Подобное взаимодействие, обусловленное социальной системой, происходит в рамках определенного сценария, с использованием различных масок для определенной ситуации. Индивидуальное «Я», лишенное самотождественности, оказывается раздробленным, фрагментированным, расчлененным. Конечная цель исследований «драматического» подхода — построение универсальной формальной теории взаимодействия. Однако И.Гофман указывает, что совокупность символических механизмов взаимодействия не образует самостоятельного «языка», а представляет собой набор «ритуальных идиом», которые могут служить средством понимания и отождествления социального поведения в специфических ситуациях, ограниченных историческим и социальным контекстами. Однако они не носят универсальный или системный характер. Поэтому И.Гофман ставит под сомнение возможность создания в рамках символического итеракционизма формальной и общей теории социального взаимодействия. В современном символическом интеракционизме рассматривается два различных «образа человека»:
Если первый образ Г. Блумера в условиях современного мира представляется утопическим, то «множественная» личность И. Гофмана, наоборот, реальной. Она соответствует социальной ситуации мира, действительной природе социальных отношений, которые отчуждают человека от непосредственности его человеческого бытия и разбивают человеческую жизнедеятельность на ряд мало связанных друг с другом фрагментов «ритуального» характера. Концепция «драматизма» Гофмана, имеющая экзистенциальные характеристики, — взгляд на социальную систему «изнутри»[17].
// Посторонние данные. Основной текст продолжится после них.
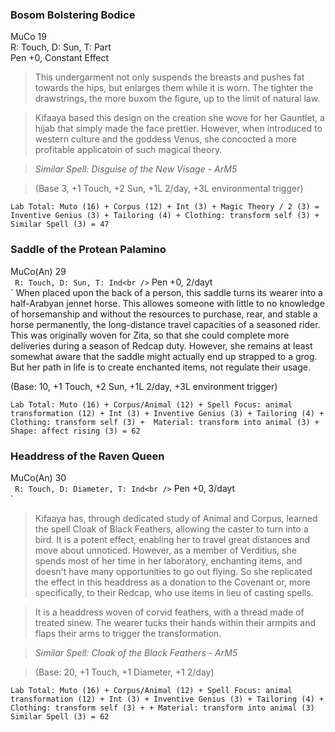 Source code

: ### Bosom Bolstering Bodice
MuCo 19<br />
R: Touch, D: Sun, T: Part<br />
Pen +0, Constant Effect<br />
>This undergarment not only suspends the breasts and pushes fat towards the hips, but enlarges them while it is worn. The tighter the drawstrings, the more buxom the figure, up to the limit of natural law.

>Kifaaya based this design on the creation she wove for her Gauntlet, a hijab that simply made the face prettier. However, when introduced to western culture and the goddess Venus, she concocted a more profitable applicatoin of such magical theory.

>*Similar Spell: Disguise of the New Visage - ArM5*
    
>(Base 3, +1 Touch, +2 Sun, +1L 2/day, +3L environmental trigger)

`Lab Total: Muto (16) + Corpus (12) + Int (3) + Magic Theory / 2 (3) = Inventive Genius (3) + Tailoring (4) + Clothing: transform self (3) + Similar Spell (3) = 47`<br />

### Saddle of the Protean Palamino
MuCo(An) 29<br />`
R: Touch, D: Sun, T: Ind<br />`
Pen +0, 2/dayt<br />`
When placed upon the back of a person, this saddle turns its wearer into a half-Arabyan jennet horse. This allowes someone with little to no knowledge of horsemanship and without the resources to purchase, rear, and stable a horse permanently, the long-distance travel capacities of a seasoned rider. This was originally woven for Zita, so that she could complete more deliveries during a season of Redcap duty. However, she remains at least somewhat aware that the saddle might actually end up strapped to a grog. But her path in life is to create enchanted items, not regulate their usage.
>
(Base: 10, +1 Touch, +2 Sun, +1L 2/day, +3L environment trigger)

`Lab Total: Muto (16) + Corpus/Animal (12) + Spell Focus: animal transformation (12) + Int (3) + Inventive Genius (3) + Tailoring (4) + Clothing: transform self (3) +  Material: transform into animal (3) + Shape: affect rising (3) = 62`


### Headdress of the Raven Queen
MuCo(An) 30<br />`
R: Touch, D: Diameter, T: Ind<br />`
Pen +0, 3/dayt<br />`
>Kifaaya has, through dedicated study of Animal and Corpus, learned the spell Cloak of Black Feathers, allowing the caster to turn into a bird. It is a potent effect, enabling her to travel great distances and move about unnoticed. However, as a member of Verditius, she spends most of her time in her laboratory, enchanting items, and doesn't have many opportunities to go out flying. So she replicated the effect in this headdress as a donation to the Covenant or, more specifically, to their Redcap, who use items in lieu of casting spells.

>It is a headdress woven of corvid feathers, with a thread made of treated sinew. The wearer tucks their hands within their armpits and flaps their arms to trigger the transformation.

>*Similar Spell: Cloak of the Black Feathers - ArM5*

>(Base: 20, +1 Touch, +1 Diameter, +1 2/day)

`Lab Total: Muto (16) + Corpus/Animal (12) + Spell Focus: animal transformation (12) + Int (3) + Inventive Genius (3) + Tailoring (4) + Clothing: transform self (3) + + Material: transform into animal (3) Similar Spell (3) = 62`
В концепции драматического подхода символический аспект взаимодействия абсолютизируется, что ведет к релятивизации, субъективизации социологической теории.
Концепция символического интеракционизма дает основания рассматривать её как, своего рода, промежуточную теорию между социально-психологическими концепциями, ориентирующимися на естественнонаучную методологию (теория социального обмена, взаимодействие как игра и т. д.), и крупномасштабными социологическими построениями, наподобие структурно-функциональной теории Т. Парсонса. Развитие символического интеракционизма происходит под воздействием обеих этих теоретических ориентаций. Наиболее сильно это воздействие ощущается в «драматургической» версии, разрабатываемой И. Гофманом.
К символическому интеракционизму примыкает этнометодология, основоположником которой стал Гарольд Гарфинкель. Предметом изучения этнометодологии являются принятые на веру правила, регулирующие взаимодействие между людьми. (Эти правила могут определять, когда уместно что-то сказать, или промолчать, пошутить и т. п.). Нарушение подобных правил может привести к затруднению взаимодействия.
Иначе говоря, этнометодология изучает организацию повседневной жизни, или, по словам Гарфинкеля «вечное, обычное общество»[18].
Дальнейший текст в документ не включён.